Ihr Partner, der bislang mit 4000 Euro Bruttomonatsgehalt in Lohnsteuerklasse 3 war zahlte (Werte ebenfalls jeweils gerundet, ohne Kirchensteuer und ohne Krankenkassenzusatzbeitrag gerechnet)bislang rund 290 Euro Steuer pro Monat. Er oder sie würde durch einen Wechsel in in Steuerklasse 4 rund 600 Euro und somit 310 Euro mehr zahlen.

Die Steuerklassenkombination 4/4 oder 4/4 mit Faktor −führt laut dem Passauer Steuerberater Christoph Gerstl „zur fairen Steuerlasttragung im Ehegatten-Innenverhältnis“. Sprich: Verdiene die Frau nur ein Viertel des Familieneinkommens, wird ihr auch nur der proportional adäquate Teil an Lohnsteuer abgezogen.

Was ist mit Lohnersatzleistungen wie Elterngeld, wenn der beliebte „Trick“ mit dem Steuerklassenwechsel wegfällt?

Ein beliebter Trick einiger angehender Eltern war der Wechsel schon zu Beginn der Familienplanung oder am Anfang der Schwangerschaft auf die Steuerklassen 5/3 – also in umgekehrter Reihenfolge. Der Gedanke dabei: Der Partner mit dem geringeren Einkommen bleibt beim Kind. Da das Elterngeld aber vom bisherigen Nettoeinkommen berechnet wird, wird durch einen Steuerklassenwechsel dieses „künstlich erhöht“. Geht das dann bald nicht mehr?

Steuerberater Christoph Gerstl von der Kanzlei KRGA in Passau sieht es anders. Seine These ist, dass sich das Elterngeld in Steuerklasse 4 (gegebenenfalls mit Faktor) gegenüber Steuerklasse 3 nur in überschaubarem Maße reduziert und dem positiv überschießend entgegensteht, dass sich die Betroffenen nicht mehr um das Elterngeld-bedingte Wechseln der Lohnsteuer-Klassen (monetärer und zeitlicher Aufwand diesbezüglich; Konsultation Steuerberater/in oder souveränes Bewältigen des Verwaltungsaufwands) kümmern müssen, mithin die Ersparnis an Opportunitätskosten überwiegt. „Echte Entbürokratisierung, gesamtgesellschaftlich, beziehungsweise volkswirtschaftlich begrüßenswert“, sagt er.

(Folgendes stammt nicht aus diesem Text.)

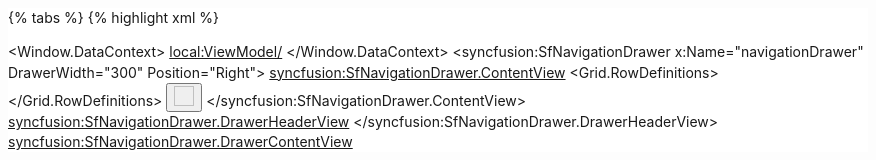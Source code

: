 {% tabs %}
{% highlight xml %}

<Window x:Class="NavigationDrawerWPF.MainWindow"
        xmlns="http://schemas.microsoft.com/winfx/2006/xaml/presentation"
        xmlns:x="http://schemas.microsoft.com/winfx/2006/xaml"
        xmlns:d="http://schemas.microsoft.com/expression/blend/2008"
        xmlns:mc="http://schemas.openxmlformats.org/markup-compatibility/2006"
        xmlns:syncfusion="http://schemas.syncfusion.com/wpf"
        xmlns:local="clr-namespace:NavigationDrawerWPF"
        mc:Ignorable="d"
        Title="MainWindow" Height="450" Width="800">
    <Window.DataContext>
        <local:ViewModel/>
    </Window.DataContext>
    <syncfusion:SfNavigationDrawer x:Name="navigationDrawer" 
                                   DrawerWidth="300"
                                   Position="Right">
        <syncfusion:SfNavigationDrawer.ContentView>
            <Grid x:Name="mainContentView" 
                  Background="White">
                <Grid.RowDefinitions>
                    <RowDefinition Height="auto"/>
                    <RowDefinition/>
                </Grid.RowDefinitions>
                <StackPanel Background="#1aa1d6" 
                            Orientation="Horizontal">
                    <Button x:Name="hamburgerButton" 
                            BorderBrush="Transparent" 
                            Height="50" Width="50" 
                            HorizontalAlignment="Left"  
                            Background="#1aa1d6" Foreground="White" 
                            Click="HamburgerButton_Click">
                        <Image Source="hamburger_icon.png" 
                               Height="20" 
                               Width="20" 
                               HorizontalAlignment="Center" 
                               VerticalAlignment="Center"/>
                    </Button>
                    <Label x:Name="headerLabel" 
                           Height="50" 
                           HorizontalContentAlignment="Center" 
                           VerticalContentAlignment="Center" 
                           Content="Home" 
                           Foreground="White" 
                           Background="#1aa1d6"/>
                </StackPanel>
                <Label Grid.Row="1" 
                       x:Name="contentLabel" 
                       VerticalContentAlignment="Center" 
                       HorizontalContentAlignment="Center" 
                       Content="Content View" 
                       Foreground="Black"/>
            </Grid>
        </syncfusion:SfNavigationDrawer.ContentView>
        <syncfusion:SfNavigationDrawer.DrawerHeaderView>
            <Grid Background="#31ade9">
                <Label Content="Header View"  
                       HorizontalContentAlignment="Center" 
                       VerticalContentAlignment="Center"/>
            </Grid>
        </syncfusion:SfNavigationDrawer.DrawerHeaderView>
        <syncfusion:SfNavigationDrawer.DrawerContentView>
            <Grid>
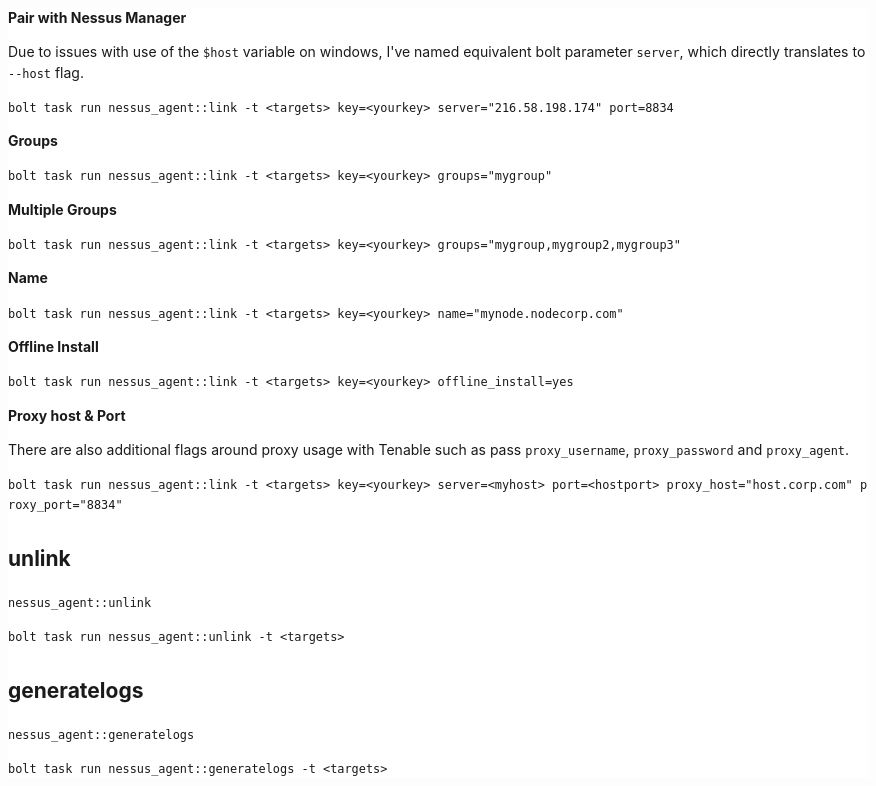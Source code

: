 **Pair with Nessus Manager**

Due to issues with use of the ```$host``` variable on windows, I've named equivalent bolt parameter ```server```, which directly translates to ```--host``` flag.

```shell
bolt task run nessus_agent::link -t <targets> key=<yourkey> server="216.58.198.174" port=8834
```

**Groups**

```shell
bolt task run nessus_agent::link -t <targets> key=<yourkey> groups="mygroup"
```

**Multiple Groups**

```shell
bolt task run nessus_agent::link -t <targets> key=<yourkey> groups="mygroup,mygroup2,mygroup3"
```

**Name**

```shell
bolt task run nessus_agent::link -t <targets> key=<yourkey> name="mynode.nodecorp.com"
```

**Offline Install**

```shell
bolt task run nessus_agent::link -t <targets> key=<yourkey> offline_install=yes
```

**Proxy host & Port**

There are also additional flags around proxy usage with Tenable such as pass ```proxy_username```, ```proxy_password``` and ```proxy_agent```.

```shell
bolt task run nessus_agent::link -t <targets> key=<yourkey> server=<myhost> port=<hostport> proxy_host="host.corp.com" proxy_port="8834"
```


## unlink

```nessus_agent::unlink```

```shell
bolt task run nessus_agent::unlink -t <targets>
```


## generatelogs

```nessus_agent::generatelogs```

```shell
bolt task run nessus_agent::generatelogs -t <targets>
```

Wie läuft die Steuerklassenumstellung dann ab?

Das neue Faktorverfahren kann laut Bundesfinanzministerium durch einmaligen Antrag gewählt werde, beziehungsweise wird für alle Fälle berücksichtigt, die zum Umstellungszeitpunkt des Verfahrens in die Steuerklassen 3 und 5 eingereiht waren. Das Faktorverfahren werde „solange für den Lohnsteuerabzug angewendet, wie dies von beiden Partnern gewünscht wird“.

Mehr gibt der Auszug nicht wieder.